Work to be completed>
Retype the opening lines of the data exactly, stopping after the line that contains "ver online hoje.". Skip every picture.

(Stored data)
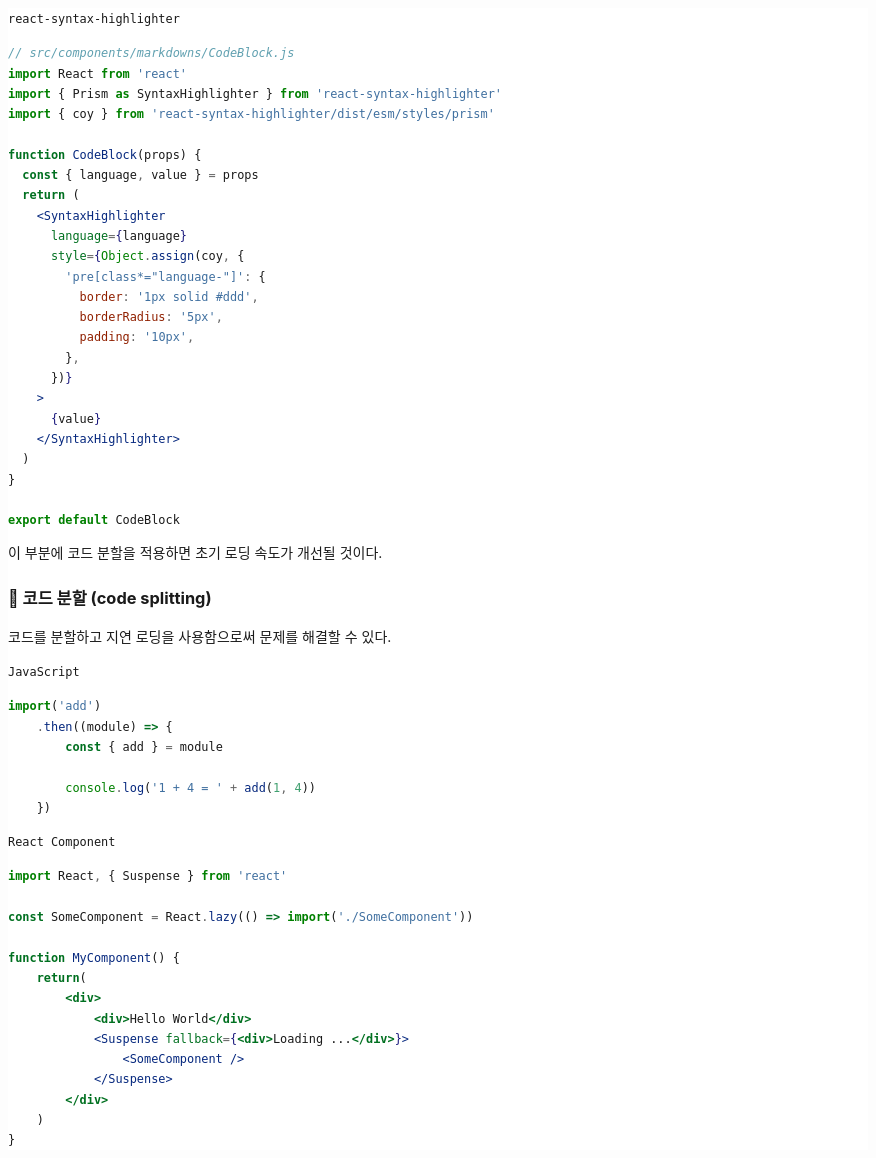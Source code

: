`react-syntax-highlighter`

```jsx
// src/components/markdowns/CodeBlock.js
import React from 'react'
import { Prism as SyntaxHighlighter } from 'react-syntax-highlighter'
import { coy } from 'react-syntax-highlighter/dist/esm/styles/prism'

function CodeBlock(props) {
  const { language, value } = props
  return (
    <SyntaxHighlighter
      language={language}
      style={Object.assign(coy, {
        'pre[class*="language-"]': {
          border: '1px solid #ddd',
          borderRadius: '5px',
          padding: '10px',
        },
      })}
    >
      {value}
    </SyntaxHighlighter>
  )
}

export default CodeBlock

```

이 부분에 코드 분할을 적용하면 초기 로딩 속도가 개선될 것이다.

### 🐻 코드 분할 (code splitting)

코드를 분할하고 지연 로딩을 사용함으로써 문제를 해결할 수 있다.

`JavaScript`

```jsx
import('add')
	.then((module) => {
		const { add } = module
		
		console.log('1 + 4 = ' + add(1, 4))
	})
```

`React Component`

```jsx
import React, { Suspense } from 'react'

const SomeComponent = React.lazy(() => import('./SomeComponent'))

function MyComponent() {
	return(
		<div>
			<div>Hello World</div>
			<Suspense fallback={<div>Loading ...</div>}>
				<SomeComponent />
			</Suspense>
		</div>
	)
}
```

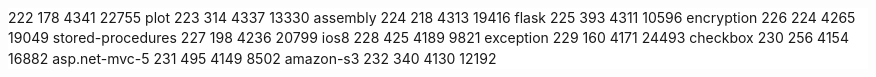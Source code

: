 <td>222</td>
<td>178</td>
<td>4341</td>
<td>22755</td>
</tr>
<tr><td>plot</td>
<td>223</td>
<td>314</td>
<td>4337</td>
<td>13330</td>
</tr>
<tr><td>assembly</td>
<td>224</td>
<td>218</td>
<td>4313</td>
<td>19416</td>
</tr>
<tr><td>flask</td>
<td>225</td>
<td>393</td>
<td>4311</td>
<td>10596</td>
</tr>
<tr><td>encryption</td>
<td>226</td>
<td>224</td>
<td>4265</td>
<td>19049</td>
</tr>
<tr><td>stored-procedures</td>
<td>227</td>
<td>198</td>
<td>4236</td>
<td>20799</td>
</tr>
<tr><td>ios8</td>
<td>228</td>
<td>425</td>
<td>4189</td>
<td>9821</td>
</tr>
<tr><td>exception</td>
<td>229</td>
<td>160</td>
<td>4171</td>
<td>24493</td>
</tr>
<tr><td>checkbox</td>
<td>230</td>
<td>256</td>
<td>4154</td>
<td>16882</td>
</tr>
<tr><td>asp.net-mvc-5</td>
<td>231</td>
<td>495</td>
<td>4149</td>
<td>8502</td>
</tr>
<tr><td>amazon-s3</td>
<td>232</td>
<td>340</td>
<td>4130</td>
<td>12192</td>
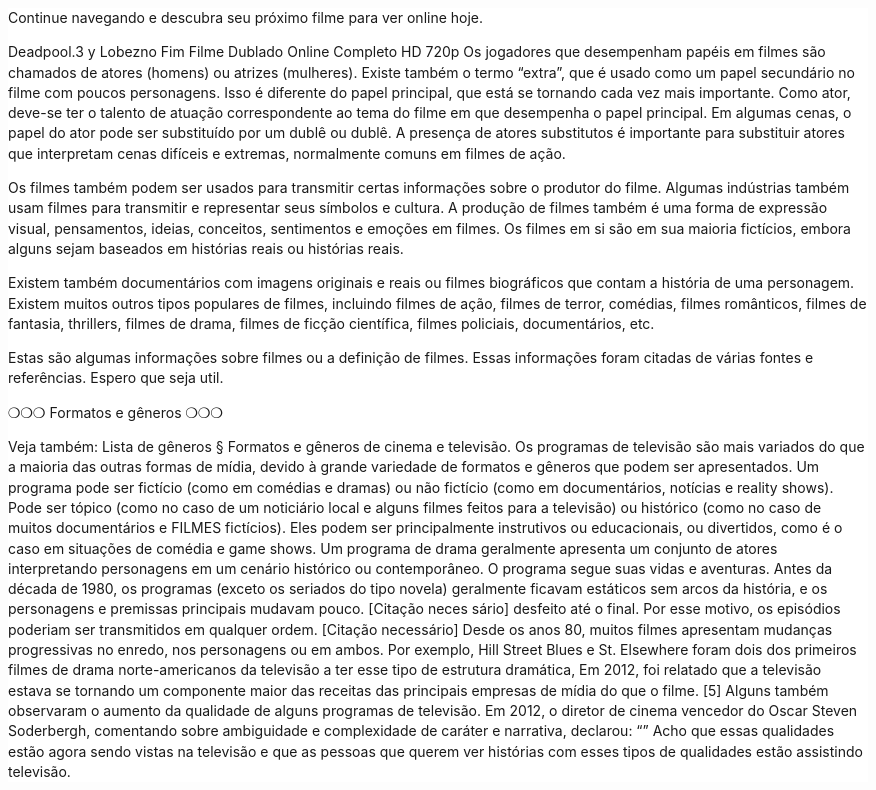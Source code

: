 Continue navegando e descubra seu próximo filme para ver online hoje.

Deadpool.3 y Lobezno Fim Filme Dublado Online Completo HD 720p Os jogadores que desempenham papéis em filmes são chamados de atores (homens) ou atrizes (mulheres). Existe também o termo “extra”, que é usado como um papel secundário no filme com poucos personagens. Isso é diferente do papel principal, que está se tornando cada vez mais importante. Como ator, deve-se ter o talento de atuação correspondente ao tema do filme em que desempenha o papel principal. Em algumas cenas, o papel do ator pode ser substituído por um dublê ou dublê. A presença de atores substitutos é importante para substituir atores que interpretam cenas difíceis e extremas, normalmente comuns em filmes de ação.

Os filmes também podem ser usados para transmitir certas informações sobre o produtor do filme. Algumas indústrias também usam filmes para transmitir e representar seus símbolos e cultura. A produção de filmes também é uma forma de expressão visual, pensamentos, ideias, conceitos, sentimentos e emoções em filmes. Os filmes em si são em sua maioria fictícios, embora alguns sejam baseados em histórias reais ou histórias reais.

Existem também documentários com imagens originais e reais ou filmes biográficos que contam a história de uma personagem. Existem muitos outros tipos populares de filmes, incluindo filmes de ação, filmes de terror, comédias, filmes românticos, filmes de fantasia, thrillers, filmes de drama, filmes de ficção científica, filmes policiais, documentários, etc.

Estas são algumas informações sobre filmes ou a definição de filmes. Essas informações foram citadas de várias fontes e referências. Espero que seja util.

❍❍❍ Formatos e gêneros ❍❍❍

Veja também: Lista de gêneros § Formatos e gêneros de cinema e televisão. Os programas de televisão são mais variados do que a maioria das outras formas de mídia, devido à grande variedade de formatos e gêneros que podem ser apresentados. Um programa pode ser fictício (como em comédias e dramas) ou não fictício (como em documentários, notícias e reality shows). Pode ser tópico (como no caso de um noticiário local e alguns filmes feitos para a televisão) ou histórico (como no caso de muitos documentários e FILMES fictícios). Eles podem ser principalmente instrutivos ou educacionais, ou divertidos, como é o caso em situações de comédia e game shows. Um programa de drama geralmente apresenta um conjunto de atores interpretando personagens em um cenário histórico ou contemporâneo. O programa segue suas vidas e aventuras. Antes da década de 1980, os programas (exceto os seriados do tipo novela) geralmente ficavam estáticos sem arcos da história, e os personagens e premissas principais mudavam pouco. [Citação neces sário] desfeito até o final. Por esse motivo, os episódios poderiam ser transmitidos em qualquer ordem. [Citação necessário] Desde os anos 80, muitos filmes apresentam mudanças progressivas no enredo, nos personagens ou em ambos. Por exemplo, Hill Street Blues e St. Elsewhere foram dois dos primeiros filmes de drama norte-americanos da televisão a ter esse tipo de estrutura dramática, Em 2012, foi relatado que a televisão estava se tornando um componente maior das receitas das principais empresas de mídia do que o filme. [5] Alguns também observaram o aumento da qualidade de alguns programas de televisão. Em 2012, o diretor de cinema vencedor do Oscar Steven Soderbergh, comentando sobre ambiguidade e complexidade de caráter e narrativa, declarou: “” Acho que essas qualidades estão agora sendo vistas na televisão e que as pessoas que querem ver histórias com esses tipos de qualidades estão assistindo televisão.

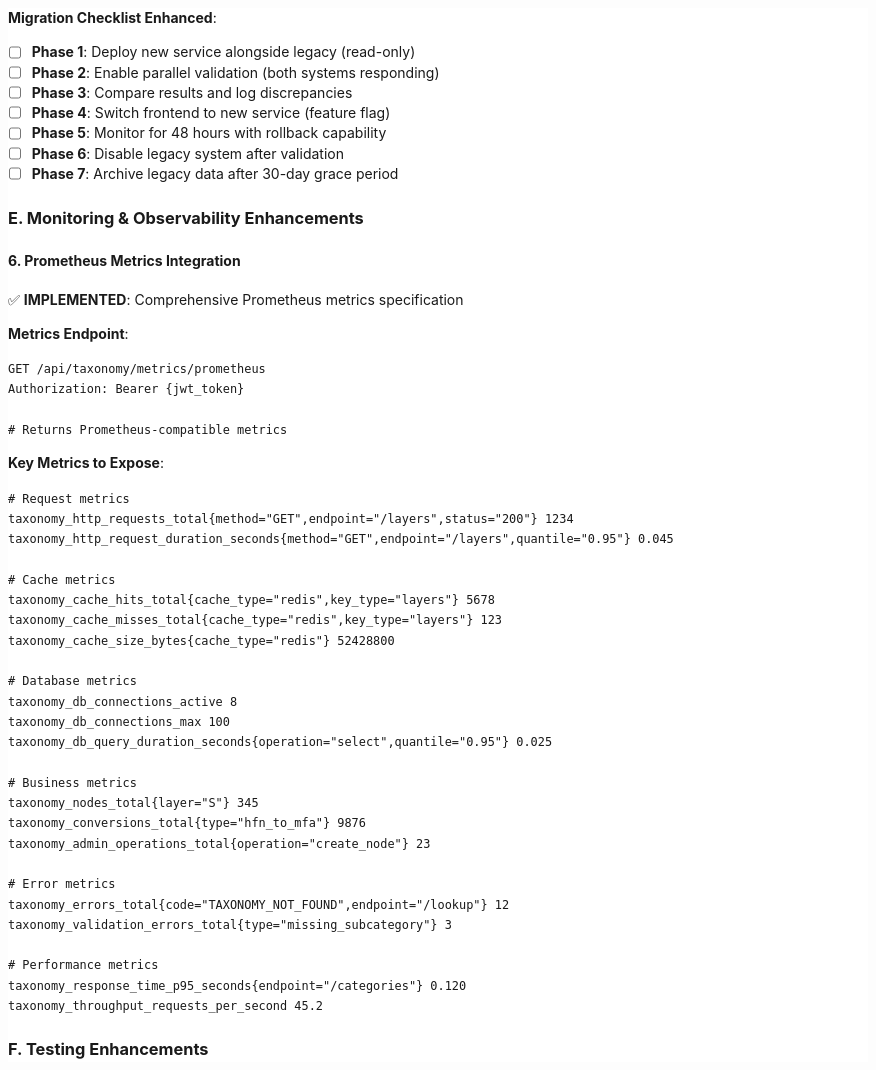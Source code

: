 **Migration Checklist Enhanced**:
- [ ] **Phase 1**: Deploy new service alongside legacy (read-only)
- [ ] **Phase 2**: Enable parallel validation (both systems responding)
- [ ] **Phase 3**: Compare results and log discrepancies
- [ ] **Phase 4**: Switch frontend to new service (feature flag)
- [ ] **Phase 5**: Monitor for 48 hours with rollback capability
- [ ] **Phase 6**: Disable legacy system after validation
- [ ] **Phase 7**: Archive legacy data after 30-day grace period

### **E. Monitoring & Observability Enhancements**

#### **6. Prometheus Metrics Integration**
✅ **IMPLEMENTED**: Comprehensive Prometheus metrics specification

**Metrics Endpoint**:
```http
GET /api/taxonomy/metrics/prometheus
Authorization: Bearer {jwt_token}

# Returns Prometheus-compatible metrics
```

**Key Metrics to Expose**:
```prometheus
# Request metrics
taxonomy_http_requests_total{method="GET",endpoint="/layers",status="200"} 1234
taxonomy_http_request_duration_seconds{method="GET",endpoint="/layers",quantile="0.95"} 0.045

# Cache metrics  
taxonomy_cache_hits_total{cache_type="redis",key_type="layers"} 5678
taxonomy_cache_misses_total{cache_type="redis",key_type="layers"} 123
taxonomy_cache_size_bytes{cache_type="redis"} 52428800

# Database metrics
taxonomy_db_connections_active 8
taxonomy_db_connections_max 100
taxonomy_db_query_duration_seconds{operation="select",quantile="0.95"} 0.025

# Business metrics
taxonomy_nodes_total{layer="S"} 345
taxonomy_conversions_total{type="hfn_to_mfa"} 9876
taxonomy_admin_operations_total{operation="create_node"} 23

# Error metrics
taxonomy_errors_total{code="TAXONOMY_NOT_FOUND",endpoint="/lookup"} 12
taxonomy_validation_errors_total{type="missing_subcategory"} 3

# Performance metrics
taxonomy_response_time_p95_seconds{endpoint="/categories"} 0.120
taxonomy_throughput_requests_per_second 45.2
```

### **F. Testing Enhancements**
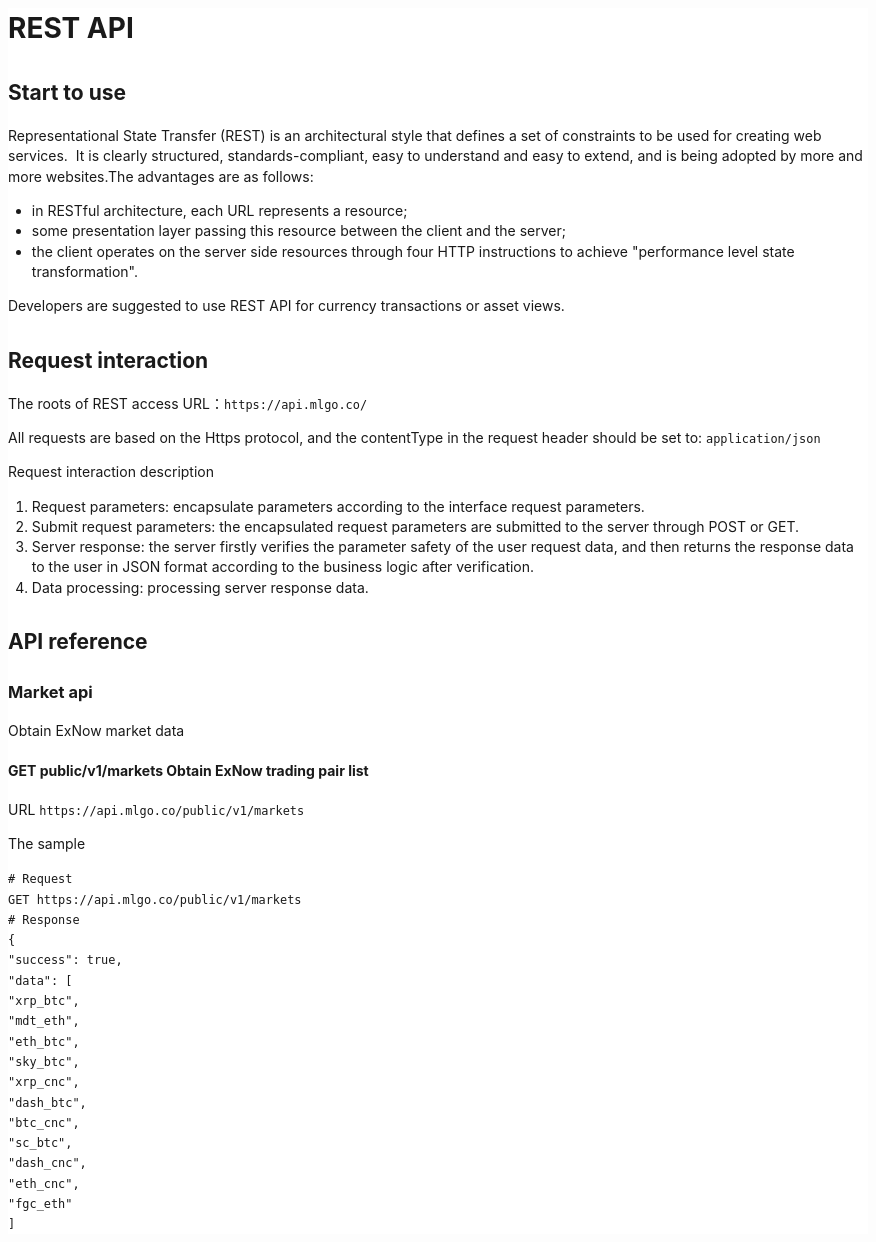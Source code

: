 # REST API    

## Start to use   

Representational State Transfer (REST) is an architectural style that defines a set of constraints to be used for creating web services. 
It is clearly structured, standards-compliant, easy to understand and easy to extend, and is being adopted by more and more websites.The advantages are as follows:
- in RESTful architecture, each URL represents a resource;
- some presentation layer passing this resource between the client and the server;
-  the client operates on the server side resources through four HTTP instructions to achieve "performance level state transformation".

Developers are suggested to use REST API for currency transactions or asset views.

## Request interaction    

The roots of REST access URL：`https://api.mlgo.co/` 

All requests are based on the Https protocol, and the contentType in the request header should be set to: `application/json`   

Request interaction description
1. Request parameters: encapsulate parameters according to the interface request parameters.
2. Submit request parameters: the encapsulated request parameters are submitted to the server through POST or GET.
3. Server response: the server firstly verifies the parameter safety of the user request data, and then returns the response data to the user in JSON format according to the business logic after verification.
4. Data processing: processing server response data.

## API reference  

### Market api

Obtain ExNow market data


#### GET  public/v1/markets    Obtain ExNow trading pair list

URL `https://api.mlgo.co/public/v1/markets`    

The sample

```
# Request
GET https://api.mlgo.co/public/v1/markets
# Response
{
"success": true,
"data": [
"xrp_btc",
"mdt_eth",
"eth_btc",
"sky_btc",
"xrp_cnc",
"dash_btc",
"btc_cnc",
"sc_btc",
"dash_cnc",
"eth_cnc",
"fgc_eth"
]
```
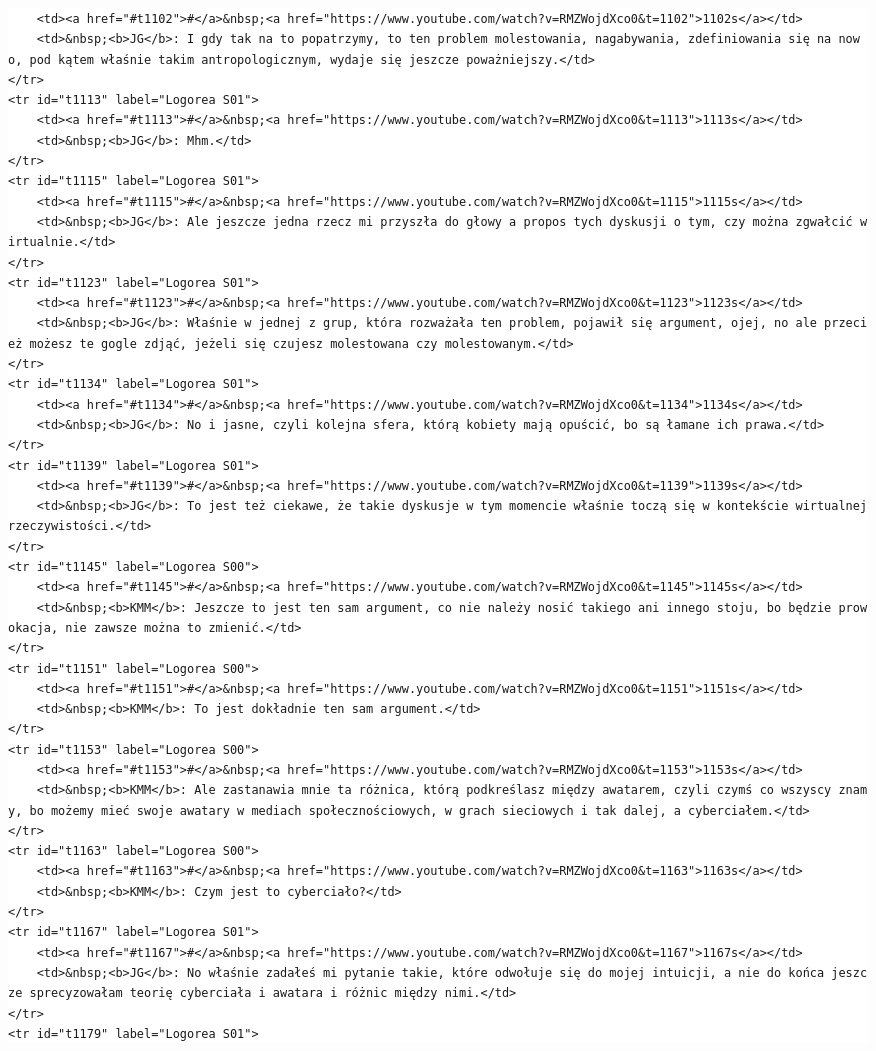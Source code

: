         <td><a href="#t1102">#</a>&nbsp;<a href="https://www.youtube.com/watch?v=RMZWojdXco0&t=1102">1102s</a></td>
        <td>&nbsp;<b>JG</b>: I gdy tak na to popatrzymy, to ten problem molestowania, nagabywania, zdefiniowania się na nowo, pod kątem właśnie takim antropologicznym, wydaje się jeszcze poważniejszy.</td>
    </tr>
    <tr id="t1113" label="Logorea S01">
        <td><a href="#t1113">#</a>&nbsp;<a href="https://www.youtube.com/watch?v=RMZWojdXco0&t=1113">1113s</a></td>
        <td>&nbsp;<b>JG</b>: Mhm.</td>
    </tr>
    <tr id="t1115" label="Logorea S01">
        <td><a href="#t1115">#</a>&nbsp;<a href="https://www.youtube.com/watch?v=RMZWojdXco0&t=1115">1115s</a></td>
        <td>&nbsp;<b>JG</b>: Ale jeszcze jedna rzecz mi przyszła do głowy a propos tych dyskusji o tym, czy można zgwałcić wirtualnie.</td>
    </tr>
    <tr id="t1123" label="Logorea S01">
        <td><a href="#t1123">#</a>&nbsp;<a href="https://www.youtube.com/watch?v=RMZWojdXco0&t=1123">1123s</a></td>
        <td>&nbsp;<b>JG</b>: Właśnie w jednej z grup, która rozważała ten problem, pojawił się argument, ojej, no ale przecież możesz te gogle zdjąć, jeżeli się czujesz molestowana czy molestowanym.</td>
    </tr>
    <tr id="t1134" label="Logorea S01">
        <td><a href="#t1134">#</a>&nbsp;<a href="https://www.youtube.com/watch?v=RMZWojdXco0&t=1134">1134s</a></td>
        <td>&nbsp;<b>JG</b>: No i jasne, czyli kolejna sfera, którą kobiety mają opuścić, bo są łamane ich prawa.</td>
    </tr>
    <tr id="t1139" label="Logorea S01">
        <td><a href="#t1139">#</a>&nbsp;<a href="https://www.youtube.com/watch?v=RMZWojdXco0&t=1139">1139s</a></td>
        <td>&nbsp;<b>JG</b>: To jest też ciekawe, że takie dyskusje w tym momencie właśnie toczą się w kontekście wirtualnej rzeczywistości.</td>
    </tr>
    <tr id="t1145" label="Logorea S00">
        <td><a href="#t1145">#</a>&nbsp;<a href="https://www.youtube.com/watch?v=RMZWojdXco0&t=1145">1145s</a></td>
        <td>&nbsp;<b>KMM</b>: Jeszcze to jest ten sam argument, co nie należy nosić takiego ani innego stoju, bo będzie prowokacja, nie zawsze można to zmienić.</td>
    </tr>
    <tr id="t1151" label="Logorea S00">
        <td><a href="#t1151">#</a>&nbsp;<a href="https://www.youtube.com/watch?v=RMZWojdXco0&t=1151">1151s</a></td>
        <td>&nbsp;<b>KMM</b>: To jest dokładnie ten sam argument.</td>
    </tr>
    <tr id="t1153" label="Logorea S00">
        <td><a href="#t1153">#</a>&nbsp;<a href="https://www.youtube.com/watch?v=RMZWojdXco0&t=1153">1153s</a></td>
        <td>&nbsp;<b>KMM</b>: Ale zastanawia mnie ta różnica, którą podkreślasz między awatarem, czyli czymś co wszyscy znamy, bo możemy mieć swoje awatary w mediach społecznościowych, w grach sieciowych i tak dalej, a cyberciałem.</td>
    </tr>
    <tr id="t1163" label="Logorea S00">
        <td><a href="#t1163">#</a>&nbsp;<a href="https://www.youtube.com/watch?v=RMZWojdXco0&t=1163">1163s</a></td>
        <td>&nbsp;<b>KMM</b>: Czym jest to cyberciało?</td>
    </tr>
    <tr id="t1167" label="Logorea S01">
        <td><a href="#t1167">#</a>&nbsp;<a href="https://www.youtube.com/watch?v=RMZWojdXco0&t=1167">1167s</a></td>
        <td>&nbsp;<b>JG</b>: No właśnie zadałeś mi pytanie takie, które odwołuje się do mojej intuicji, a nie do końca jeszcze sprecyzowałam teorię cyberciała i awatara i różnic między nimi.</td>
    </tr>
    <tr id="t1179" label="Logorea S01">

Solution>
Source code

:`react-syntax-highlighter`

```jsx
// src/components/markdowns/CodeBlock.js
import React from 'react'
import { Prism as SyntaxHighlighter } from 'react-syntax-highlighter'
import { coy } from 'react-syntax-highlighter/dist/esm/styles/prism'

function CodeBlock(props) {
  const { language, value } = props
  return (
    <SyntaxHighlighter
      language={language}
      style={Object.assign(coy, {
        'pre[class*="language-"]': {
          border: '1px solid #ddd',
          borderRadius: '5px',
          padding: '10px',
        },
      })}
    >
      {value}
    </SyntaxHighlighter>
  )
}

export default CodeBlock

```

이 부분에 코드 분할을 적용하면 초기 로딩 속도가 개선될 것이다.

### 🐻 코드 분할 (code splitting)

코드를 분할하고 지연 로딩을 사용함으로써 문제를 해결할 수 있다.

`JavaScript`

```jsx
import('add')
	.then((module) => {
		const { add } = module
		
		console.log('1 + 4 = ' + add(1, 4))
	})
```

`React Component`

```jsx
import React, { Suspense } from 'react'

const SomeComponent = React.lazy(() => import('./SomeComponent'))

function MyComponent() {
	return(
		<div>
			<div>Hello World</div>
			<Suspense fallback={<div>Loading ...</div>}>
				<SomeComponent />
			</Suspense>
		</div>
	)
}
```

Source code

: <td>222</td>
<td>178</td>
<td>4341</td>
<td>22755</td>
</tr>
<tr><td>plot</td>
<td>223</td>
<td>314</td>
<td>4337</td>
<td>13330</td>
</tr>
<tr><td>assembly</td>
<td>224</td>
<td>218</td>
<td>4313</td>
<td>19416</td>
</tr>
<tr><td>flask</td>
<td>225</td>
<td>393</td>
<td>4311</td>
<td>10596</td>
</tr>
<tr><td>encryption</td>
<td>226</td>
<td>224</td>
<td>4265</td>
<td>19049</td>
</tr>
<tr><td>stored-procedures</td>
<td>227</td>
<td>198</td>
<td>4236</td>
<td>20799</td>
</tr>
<tr><td>ios8</td>
<td>228</td>
<td>425</td>
<td>4189</td>
<td>9821</td>
</tr>
<tr><td>exception</td>
<td>229</td>
<td>160</td>
<td>4171</td>
<td>24493</td>
</tr>
<tr><td>checkbox</td>
<td>230</td>
<td>256</td>
<td>4154</td>
<td>16882</td>
</tr>
<tr><td>asp.net-mvc-5</td>
<td>231</td>
<td>495</td>
<td>4149</td>
<td>8502</td>
</tr>
<tr><td>amazon-s3</td>
<td>232</td>
<td>340</td>
<td>4130</td>
<td>12192</td>
Source code

: Continue navegando e descubra seu próximo filme para ver online hoje.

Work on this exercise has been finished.